Collection entries

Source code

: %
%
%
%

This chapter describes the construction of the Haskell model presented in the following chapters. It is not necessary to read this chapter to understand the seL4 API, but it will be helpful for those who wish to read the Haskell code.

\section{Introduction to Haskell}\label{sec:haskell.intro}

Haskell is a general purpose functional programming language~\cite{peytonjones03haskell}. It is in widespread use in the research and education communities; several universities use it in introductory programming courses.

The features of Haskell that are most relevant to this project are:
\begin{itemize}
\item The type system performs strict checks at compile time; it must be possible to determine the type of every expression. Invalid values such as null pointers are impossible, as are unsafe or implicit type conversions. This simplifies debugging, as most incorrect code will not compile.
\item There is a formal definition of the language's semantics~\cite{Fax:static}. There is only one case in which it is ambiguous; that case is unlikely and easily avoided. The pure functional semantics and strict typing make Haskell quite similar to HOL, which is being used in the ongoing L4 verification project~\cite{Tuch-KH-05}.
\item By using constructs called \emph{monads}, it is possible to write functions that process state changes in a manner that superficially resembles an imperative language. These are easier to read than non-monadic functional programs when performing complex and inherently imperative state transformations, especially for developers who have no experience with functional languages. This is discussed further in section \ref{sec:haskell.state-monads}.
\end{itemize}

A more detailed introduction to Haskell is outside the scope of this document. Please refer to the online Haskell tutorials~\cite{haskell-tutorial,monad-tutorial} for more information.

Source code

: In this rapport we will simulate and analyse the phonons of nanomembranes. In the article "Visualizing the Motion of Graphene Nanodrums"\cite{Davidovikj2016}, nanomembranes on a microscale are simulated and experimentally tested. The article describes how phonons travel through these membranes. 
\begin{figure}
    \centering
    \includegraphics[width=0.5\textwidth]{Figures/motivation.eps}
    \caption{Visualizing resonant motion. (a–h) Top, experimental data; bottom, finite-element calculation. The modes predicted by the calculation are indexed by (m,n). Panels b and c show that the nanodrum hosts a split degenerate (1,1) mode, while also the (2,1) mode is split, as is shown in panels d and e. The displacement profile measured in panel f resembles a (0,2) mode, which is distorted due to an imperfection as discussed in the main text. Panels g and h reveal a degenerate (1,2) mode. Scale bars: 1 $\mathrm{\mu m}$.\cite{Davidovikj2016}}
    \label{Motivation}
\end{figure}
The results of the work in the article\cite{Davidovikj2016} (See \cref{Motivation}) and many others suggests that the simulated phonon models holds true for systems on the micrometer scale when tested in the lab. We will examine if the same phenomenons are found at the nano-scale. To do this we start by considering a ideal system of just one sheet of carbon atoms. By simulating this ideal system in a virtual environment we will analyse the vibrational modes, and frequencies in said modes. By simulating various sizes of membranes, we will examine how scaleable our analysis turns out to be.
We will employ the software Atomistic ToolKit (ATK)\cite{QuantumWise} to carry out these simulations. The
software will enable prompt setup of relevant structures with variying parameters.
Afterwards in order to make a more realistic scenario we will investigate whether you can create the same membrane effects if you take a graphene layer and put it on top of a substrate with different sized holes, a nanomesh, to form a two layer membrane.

=== Exercise objective ===
Copy out the records above exactly and completely.

=== Response to the task ===
Source code

: %
%
%
%

This chapter describes the construction of the Haskell model presented in the following chapters. It is not necessary to read this chapter to understand the seL4 API, but it will be helpful for those who wish to read the Haskell code.

\section{Introduction to Haskell}\label{sec:haskell.intro}

Haskell is a general purpose functional programming language~\cite{peytonjones03haskell}. It is in widespread use in the research and education communities; several universities use it in introductory programming courses.

The features of Haskell that are most relevant to this project are:
\begin{itemize}
\item The type system performs strict checks at compile time; it must be possible to determine the type of every expression. Invalid values such as null pointers are impossible, as are unsafe or implicit type conversions. This simplifies debugging, as most incorrect code will not compile.
\item There is a formal definition of the language's semantics~\cite{Fax:static}. There is only one case in which it is ambiguous; that case is unlikely and easily avoided. The pure functional semantics and strict typing make Haskell quite similar to HOL, which is being used in the ongoing L4 verification project~\cite{Tuch-KH-05}.
\item By using constructs called \emph{monads}, it is possible to write functions that process state changes in a manner that superficially resembles an imperative language. These are easier to read than non-monadic functional programs when performing complex and inherently imperative state transformations, especially for developers who have no experience with functional languages. This is discussed further in section \ref{sec:haskell.state-monads}.
\end{itemize}

A more detailed introduction to Haskell is outside the scope of this document. Please refer to the online Haskell tutorials~\cite{haskell-tutorial,monad-tutorial} for more information.

Source code

: In this rapport we will simulate and analyse the phonons of nanomembranes. In the article "Visualizing the Motion of Graphene Nanodrums"\cite{Davidovikj2016}, nanomembranes on a microscale are simulated and experimentally tested. The article describes how phonons travel through these membranes. 
\begin{figure}
    \centering
    \includegraphics[width=0.5\textwidth]{Figures/motivation.eps}
    \caption{Visualizing resonant motion. (a–h) Top, experimental data; bottom, finite-element calculation. The modes predicted by the calculation are indexed by (m,n). Panels b and c show that the nanodrum hosts a split degenerate (1,1) mode, while also the (2,1) mode is split, as is shown in panels d and e. The displacement profile measured in panel f resembles a (0,2) mode, which is distorted due to an imperfection as discussed in the main text. Panels g and h reveal a degenerate (1,2) mode. Scale bars: 1 $\mathrm{\mu m}$.\cite{Davidovikj2016}}
    \label{Motivation}
\end{figure}
The results of the work in the article\cite{Davidovikj2016} (See \cref{Motivation}) and many others suggests that the simulated phonon models holds true for systems on the micrometer scale when tested in the lab. We will examine if the same phenomenons are found at the nano-scale. To do this we start by considering a ideal system of just one sheet of carbon atoms. By simulating this ideal system in a virtual environment we will analyse the vibrational modes, and frequencies in said modes. By simulating various sizes of membranes, we will examine how scaleable our analysis turns out to be.
We will employ the software Atomistic ToolKit (ATK)\cite{QuantumWise} to carry out these simulations. The
software will enable prompt setup of relevant structures with variying parameters.
Afterwards in order to make a more realistic scenario we will investigate whether you can create the same membrane effects if you take a graphene layer and put it on top of a substrate with different sized holes, a nanomesh, to form a two layer membrane.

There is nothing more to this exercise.